- RECORDS -
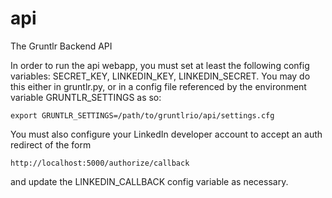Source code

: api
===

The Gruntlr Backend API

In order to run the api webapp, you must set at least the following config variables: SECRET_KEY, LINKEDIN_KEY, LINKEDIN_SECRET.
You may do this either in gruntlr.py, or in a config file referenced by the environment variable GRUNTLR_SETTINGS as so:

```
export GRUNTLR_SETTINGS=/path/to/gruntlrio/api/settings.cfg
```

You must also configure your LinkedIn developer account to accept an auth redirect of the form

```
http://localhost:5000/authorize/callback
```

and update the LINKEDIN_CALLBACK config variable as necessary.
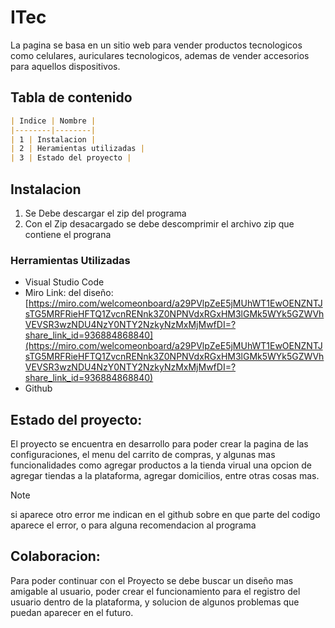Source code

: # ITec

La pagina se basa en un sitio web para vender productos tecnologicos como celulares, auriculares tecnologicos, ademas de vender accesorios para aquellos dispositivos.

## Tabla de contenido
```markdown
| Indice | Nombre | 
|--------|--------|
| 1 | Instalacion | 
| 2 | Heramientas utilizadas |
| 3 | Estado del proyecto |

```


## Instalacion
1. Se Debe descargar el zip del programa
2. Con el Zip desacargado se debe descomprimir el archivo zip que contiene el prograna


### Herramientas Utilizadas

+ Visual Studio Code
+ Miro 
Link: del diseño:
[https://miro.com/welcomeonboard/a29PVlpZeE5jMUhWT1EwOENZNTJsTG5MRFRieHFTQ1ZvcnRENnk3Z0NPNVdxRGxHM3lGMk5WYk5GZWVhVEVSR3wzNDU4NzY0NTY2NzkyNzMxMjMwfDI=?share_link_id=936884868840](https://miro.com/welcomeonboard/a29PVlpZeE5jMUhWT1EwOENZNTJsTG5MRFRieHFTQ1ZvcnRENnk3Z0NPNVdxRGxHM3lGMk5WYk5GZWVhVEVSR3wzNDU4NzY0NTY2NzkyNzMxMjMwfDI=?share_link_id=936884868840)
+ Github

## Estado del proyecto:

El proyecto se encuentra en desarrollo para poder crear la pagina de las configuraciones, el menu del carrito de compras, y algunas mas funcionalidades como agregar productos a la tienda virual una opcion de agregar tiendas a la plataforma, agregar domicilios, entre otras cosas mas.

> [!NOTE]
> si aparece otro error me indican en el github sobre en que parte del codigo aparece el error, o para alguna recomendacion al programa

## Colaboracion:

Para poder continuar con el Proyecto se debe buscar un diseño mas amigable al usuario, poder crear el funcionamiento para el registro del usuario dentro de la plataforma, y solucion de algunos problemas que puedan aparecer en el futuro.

--

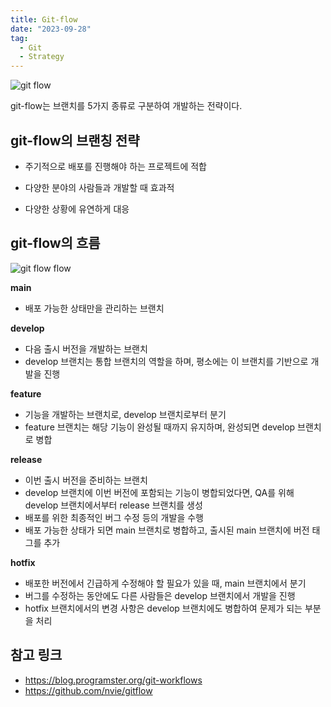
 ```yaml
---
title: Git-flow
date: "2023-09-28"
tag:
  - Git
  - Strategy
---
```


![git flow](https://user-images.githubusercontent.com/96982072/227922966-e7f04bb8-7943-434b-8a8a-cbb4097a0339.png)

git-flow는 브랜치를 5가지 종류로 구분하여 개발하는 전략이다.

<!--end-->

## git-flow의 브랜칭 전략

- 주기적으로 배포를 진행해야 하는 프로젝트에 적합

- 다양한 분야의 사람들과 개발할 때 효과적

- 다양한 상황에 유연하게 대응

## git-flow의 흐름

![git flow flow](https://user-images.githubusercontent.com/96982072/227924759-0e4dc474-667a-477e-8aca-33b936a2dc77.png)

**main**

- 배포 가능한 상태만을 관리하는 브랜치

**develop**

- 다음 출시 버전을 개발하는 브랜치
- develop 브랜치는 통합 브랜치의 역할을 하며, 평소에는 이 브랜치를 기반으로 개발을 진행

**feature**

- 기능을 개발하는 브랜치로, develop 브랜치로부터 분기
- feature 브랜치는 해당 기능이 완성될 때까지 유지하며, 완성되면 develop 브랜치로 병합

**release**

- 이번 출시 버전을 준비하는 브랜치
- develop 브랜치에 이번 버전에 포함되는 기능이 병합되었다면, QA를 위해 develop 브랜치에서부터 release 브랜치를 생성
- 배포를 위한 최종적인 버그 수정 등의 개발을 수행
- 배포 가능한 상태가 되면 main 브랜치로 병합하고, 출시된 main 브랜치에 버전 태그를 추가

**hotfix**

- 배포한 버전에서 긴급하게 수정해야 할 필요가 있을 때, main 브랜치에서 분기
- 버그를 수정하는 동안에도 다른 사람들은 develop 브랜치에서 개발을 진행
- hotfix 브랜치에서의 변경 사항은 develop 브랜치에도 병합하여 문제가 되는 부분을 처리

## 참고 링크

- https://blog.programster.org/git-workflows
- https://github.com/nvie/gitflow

--

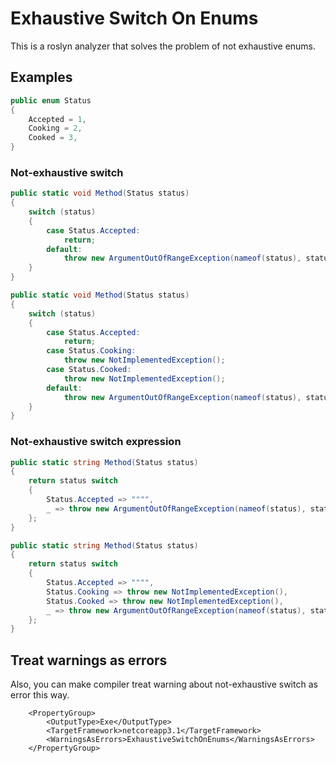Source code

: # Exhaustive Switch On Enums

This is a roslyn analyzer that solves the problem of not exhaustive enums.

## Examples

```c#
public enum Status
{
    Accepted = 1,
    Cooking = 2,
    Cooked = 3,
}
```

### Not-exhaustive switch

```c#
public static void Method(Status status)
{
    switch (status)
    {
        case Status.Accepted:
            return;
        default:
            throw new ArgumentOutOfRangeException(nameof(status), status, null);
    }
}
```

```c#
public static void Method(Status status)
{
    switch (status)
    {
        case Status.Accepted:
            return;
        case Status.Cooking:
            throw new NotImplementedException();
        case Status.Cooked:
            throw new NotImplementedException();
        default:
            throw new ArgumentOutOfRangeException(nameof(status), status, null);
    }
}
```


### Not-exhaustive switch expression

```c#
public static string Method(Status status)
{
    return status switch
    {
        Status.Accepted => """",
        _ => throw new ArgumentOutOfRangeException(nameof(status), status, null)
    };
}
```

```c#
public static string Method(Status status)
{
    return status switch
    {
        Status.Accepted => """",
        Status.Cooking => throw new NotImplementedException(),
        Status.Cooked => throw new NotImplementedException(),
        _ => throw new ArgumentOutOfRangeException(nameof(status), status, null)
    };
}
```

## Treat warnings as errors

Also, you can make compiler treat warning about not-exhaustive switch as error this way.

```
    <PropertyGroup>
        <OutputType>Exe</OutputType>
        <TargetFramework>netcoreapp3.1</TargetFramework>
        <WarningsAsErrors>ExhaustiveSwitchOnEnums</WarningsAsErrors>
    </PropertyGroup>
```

- TASK OBJECTIVE -
Could you work out how many lines in the records include "브랜치를"? Answer with the number only.

- TASK OUTPUT -
3